米国では、エネルギー問題を正しく理解し、エネルギー開発推進を積極的に支持しようとする一般市民のグループが、過去2年間に百以上も誕生したといわれている。今回の大会は、それまで独立に活動を行ってきたそれらのグループが、一堂に会し共通して興味のある情報や体験を交換しあおうとするものであった。
一般に、エネルギー開発を推進し、あるいは原発に賛成する者は「体制派もしくは体制にくみした電力会社や企業の人」、つまり一般国民とかけはなれた人のようにとらえられがちである。この傾向は、わが国をはじめ、世界各国の大半にみられるものである。
米国も、2年前までは例外ではなかった。カーター政権が、原子力開発を核拡散に対する危倶(きぐ)から推進速度を遅らせる政策をとりだし、また国家経済の低迷ともあいまって原発建設計画が大幅に遅れをみせはじめるにいたった。
しかし、その中で、一般市民の間に「自分たちの生活権防衛のため、安いエネルギーの供給を十分にうける必要がある」という認識が高まった。彼らは、そのためには適切なエネルギー開発を支持しなければならないと立ち上がり、各地でグループを結成したのである。
この市民グループの大半は、当初から原発を支持する目的で結成されたのではなかった。エネルギー開発や原子力開発における賛否両論について専門家の説明に耳をかたむけ、自分たちで学習して、どちらが正しいかを冷静に考えてみようとするものであった。
こんどの大会には、全米各地から、週末をついやして約7百人が集まった。私は、外国招待客の一人として講演する機会を与えられ、「エネルギー問題は、世界各国共通の問題としてとらえ、共同で解決の方向に努力せねばならない」「残された地球上の資源はすべての人類が公平に分けあわねばならない」と述べ、さかんな拍手をうけた。
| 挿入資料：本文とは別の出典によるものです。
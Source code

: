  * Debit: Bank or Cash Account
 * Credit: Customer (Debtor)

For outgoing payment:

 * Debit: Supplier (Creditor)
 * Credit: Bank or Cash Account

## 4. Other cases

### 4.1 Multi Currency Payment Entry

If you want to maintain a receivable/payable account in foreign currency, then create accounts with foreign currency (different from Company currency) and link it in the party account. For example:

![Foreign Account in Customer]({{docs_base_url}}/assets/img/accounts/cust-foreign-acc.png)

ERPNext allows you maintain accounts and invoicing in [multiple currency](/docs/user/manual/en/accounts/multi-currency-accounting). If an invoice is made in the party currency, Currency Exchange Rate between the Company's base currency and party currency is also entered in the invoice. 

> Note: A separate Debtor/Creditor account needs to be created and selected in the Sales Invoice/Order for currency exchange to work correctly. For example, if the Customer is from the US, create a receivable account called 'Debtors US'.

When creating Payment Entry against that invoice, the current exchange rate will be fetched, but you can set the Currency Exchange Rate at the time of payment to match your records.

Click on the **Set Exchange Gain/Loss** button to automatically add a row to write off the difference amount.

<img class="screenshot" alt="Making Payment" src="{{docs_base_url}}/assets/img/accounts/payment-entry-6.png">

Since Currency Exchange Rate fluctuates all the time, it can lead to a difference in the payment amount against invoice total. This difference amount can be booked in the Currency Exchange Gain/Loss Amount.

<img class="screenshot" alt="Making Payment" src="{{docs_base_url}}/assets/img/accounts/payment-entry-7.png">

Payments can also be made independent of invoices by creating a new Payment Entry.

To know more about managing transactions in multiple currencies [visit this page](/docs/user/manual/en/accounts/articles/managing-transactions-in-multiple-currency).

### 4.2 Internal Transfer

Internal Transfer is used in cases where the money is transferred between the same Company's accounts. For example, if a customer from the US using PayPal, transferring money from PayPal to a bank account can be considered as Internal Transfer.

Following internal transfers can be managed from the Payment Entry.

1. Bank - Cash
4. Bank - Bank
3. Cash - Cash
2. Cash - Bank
参加した市民は、金曜日の授業が終わり、夜行のバスでボストンからかけつけた女子学生、カリフォルニアからやってきた主婦、ニューハンプシャーで農業をいとなむ青年、海軍の町・サンジエゴの退役将校など、すべて自分で旅費と参加費25ドルを出してやって来た人びとであった。
「アメリカ人はやはり金持ちだ」といってしまえばそれまでだが、彼らは自分たちの生活を守り、子孫の繁栄のため、衣食住と同等にエネルギーの重要性を痛感し、適切なエネルギー開発を支持して安価で十分なエネルギーの供給を要求するのは当然の権利であると主張して、自主的に参加した人びとである。
米下院核エネルギー小委員会の議長マコーマック氏は、私に「この夏ごろからエネルギー危機の兆候が見えだすだろう」と言明しておられた。
政情がゆれ動くイランの石油の減産は決定的である。わが国は輸入石油の17%をイランから買っていたのである。日本がこのあおりをくうのは、だれの目にも明らかであろう。
私は主張したい。以前の石油ショックのときのような、物質買いあせりの無謀な行為は二度とやめようではないか。
われわれは、エネルギー問題に大きく目をひらき、行政当局がわが国に適したエネルギーの開発推進に怠慢ならば、国民の当然の義務としてしった激励しようではないか。
原発の安全性に関しても、技術者や科学者といった専門家の説明に耳をかたむけ、無知のまま恐怖におののくことのないよう積極的に知識を習得しようではないか。
原子炉メーカーや電力会社は、こういう前向きな国民の要求に対し、よろこんで専門家を派遣し、説明させ、また解説書やスライドなどを提供すべきであろう。
私も、原子力技術者の一人として、エネルギー問題の重要性と、わが国に適した原子力発電所建設の必要性を人びとに訴えたい。